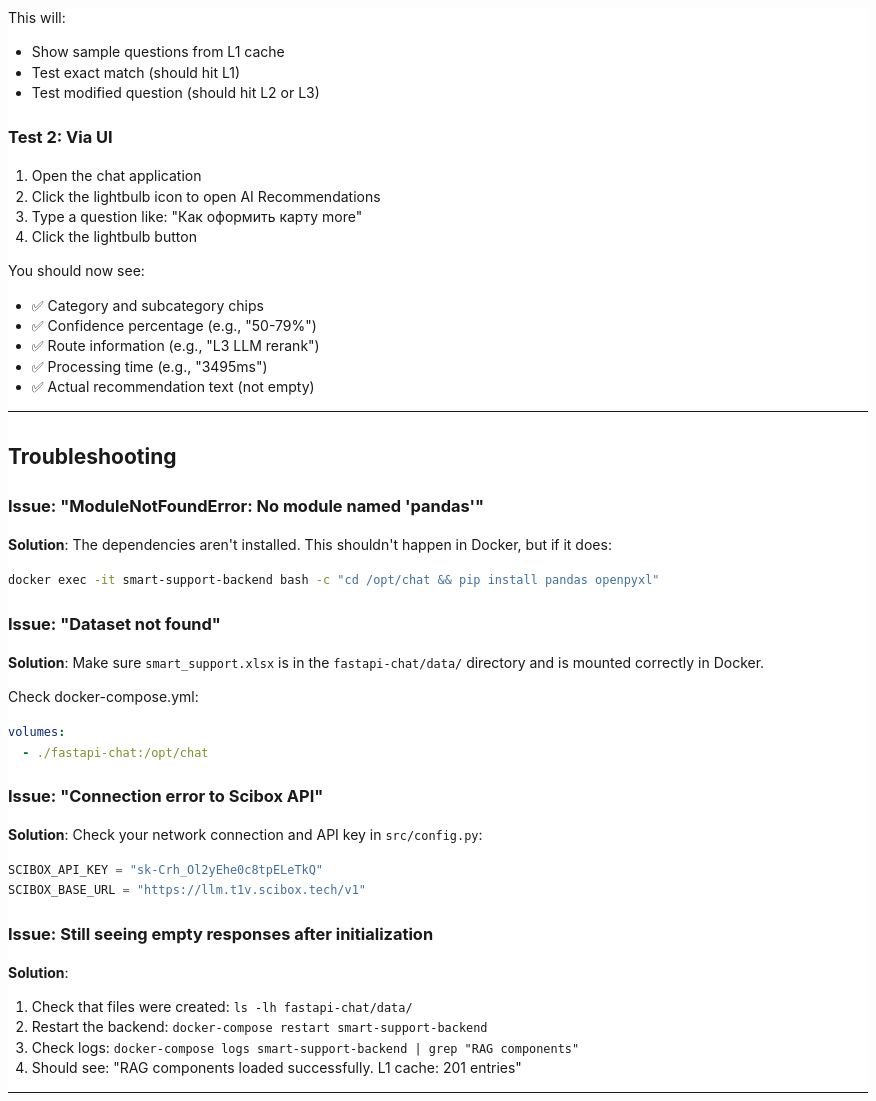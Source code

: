 This will:
- Show sample questions from L1 cache
- Test exact match (should hit L1)
- Test modified question (should hit L2 or L3)

### Test 2: Via UI

1. Open the chat application
2. Click the lightbulb icon to open AI Recommendations
3. Type a question like: "Как оформить карту more"
4. Click the lightbulb button

You should now see:
- ✅ Category and subcategory chips
- ✅ Confidence percentage (e.g., "50-79%")
- ✅ Route information (e.g., "L3 LLM rerank")
- ✅ Processing time (e.g., "3495ms")
- ✅ Actual recommendation text (not empty)

---

## Troubleshooting

### Issue: "ModuleNotFoundError: No module named 'pandas'"

**Solution**: The dependencies aren't installed. This shouldn't happen in Docker, but if it does:

```bash
docker exec -it smart-support-backend bash -c "cd /opt/chat && pip install pandas openpyxl"
```

### Issue: "Dataset not found"

**Solution**: Make sure `smart_support.xlsx` is in the `fastapi-chat/data/` directory and is mounted correctly in Docker.

Check docker-compose.yml:
```yaml
volumes:
  - ./fastapi-chat:/opt/chat
```

### Issue: "Connection error to Scibox API"

**Solution**: Check your network connection and API key in `src/config.py`:
```python
SCIBOX_API_KEY = "sk-Crh_Ol2yEhe0c8tpELeTkQ"
SCIBOX_BASE_URL = "https://llm.t1v.scibox.tech/v1"
```

### Issue: Still seeing empty responses after initialization

**Solution**: 
1. Check that files were created: `ls -lh fastapi-chat/data/`
2. Restart the backend: `docker-compose restart smart-support-backend`
3. Check logs: `docker-compose logs smart-support-backend | grep "RAG components"`
4. Should see: "RAG components loaded successfully. L1 cache: 201 entries"

---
= = = =
For your answer, write out the data exactly and drop every picture.

[THE ANSWER]
Source code

: This will:
- Show sample questions from L1 cache
- Test exact match (should hit L1)
- Test modified question (should hit L2 or L3)

### Test 2: Via UI

1. Open the chat application
2. Click the lightbulb icon to open AI Recommendations
3. Type a question like: "Как оформить карту more"
4. Click the lightbulb button

You should now see:
- ✅ Category and subcategory chips
- ✅ Confidence percentage (e.g., "50-79%")
- ✅ Route information (e.g., "L3 LLM rerank")
- ✅ Processing time (e.g., "3495ms")
- ✅ Actual recommendation text (not empty)

---

## Troubleshooting

### Issue: "ModuleNotFoundError: No module named 'pandas'"

**Solution**: The dependencies aren't installed. This shouldn't happen in Docker, but if it does:

```bash
docker exec -it smart-support-backend bash -c "cd /opt/chat && pip install pandas openpyxl"
```

### Issue: "Dataset not found"

**Solution**: Make sure `smart_support.xlsx` is in the `fastapi-chat/data/` directory and is mounted correctly in Docker.

Check docker-compose.yml:
```yaml
volumes:
  - ./fastapi-chat:/opt/chat
```

### Issue: "Connection error to Scibox API"

**Solution**: Check your network connection and API key in `src/config.py`:
```python
SCIBOX_API_KEY = "sk-Crh_Ol2yEhe0c8tpELeTkQ"
SCIBOX_BASE_URL = "https://llm.t1v.scibox.tech/v1"
```

### Issue: Still seeing empty responses after initialization

**Solution**: 
1. Check that files were created: `ls -lh fastapi-chat/data/`
2. Restart the backend: `docker-compose restart smart-support-backend`
3. Check logs: `docker-compose logs smart-support-backend | grep "RAG components"`
4. Should see: "RAG components loaded successfully. L1 cache: 201 entries"

---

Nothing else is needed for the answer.